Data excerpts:

────

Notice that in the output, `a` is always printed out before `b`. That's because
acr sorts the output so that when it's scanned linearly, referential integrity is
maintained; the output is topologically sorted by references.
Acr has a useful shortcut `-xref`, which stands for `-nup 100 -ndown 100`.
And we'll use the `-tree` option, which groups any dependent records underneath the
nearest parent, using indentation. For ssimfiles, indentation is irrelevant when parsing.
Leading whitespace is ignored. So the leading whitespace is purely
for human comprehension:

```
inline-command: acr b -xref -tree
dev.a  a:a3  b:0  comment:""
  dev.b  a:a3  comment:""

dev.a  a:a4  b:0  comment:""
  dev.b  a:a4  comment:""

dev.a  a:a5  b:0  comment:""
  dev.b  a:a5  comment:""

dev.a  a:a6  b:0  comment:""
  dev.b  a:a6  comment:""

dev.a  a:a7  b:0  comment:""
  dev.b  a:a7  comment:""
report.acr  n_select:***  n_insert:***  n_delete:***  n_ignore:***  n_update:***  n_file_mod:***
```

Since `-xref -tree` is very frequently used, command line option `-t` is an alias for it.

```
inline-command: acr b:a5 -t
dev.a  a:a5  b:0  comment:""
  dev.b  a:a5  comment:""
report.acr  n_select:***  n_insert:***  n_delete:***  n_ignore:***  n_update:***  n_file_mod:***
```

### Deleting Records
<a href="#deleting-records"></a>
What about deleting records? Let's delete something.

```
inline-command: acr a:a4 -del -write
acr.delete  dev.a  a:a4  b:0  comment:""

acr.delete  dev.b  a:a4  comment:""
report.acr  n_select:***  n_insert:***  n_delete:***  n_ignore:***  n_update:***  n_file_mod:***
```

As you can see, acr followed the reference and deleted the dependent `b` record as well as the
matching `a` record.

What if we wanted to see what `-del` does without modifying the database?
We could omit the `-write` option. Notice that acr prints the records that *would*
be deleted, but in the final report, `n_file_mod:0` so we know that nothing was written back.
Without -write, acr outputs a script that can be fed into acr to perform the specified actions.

────

# [WORK REQUEST]
For the records above, tally the lines holding the word "write". Answer with the number only.

# [WRITTEN RESPONSE]
3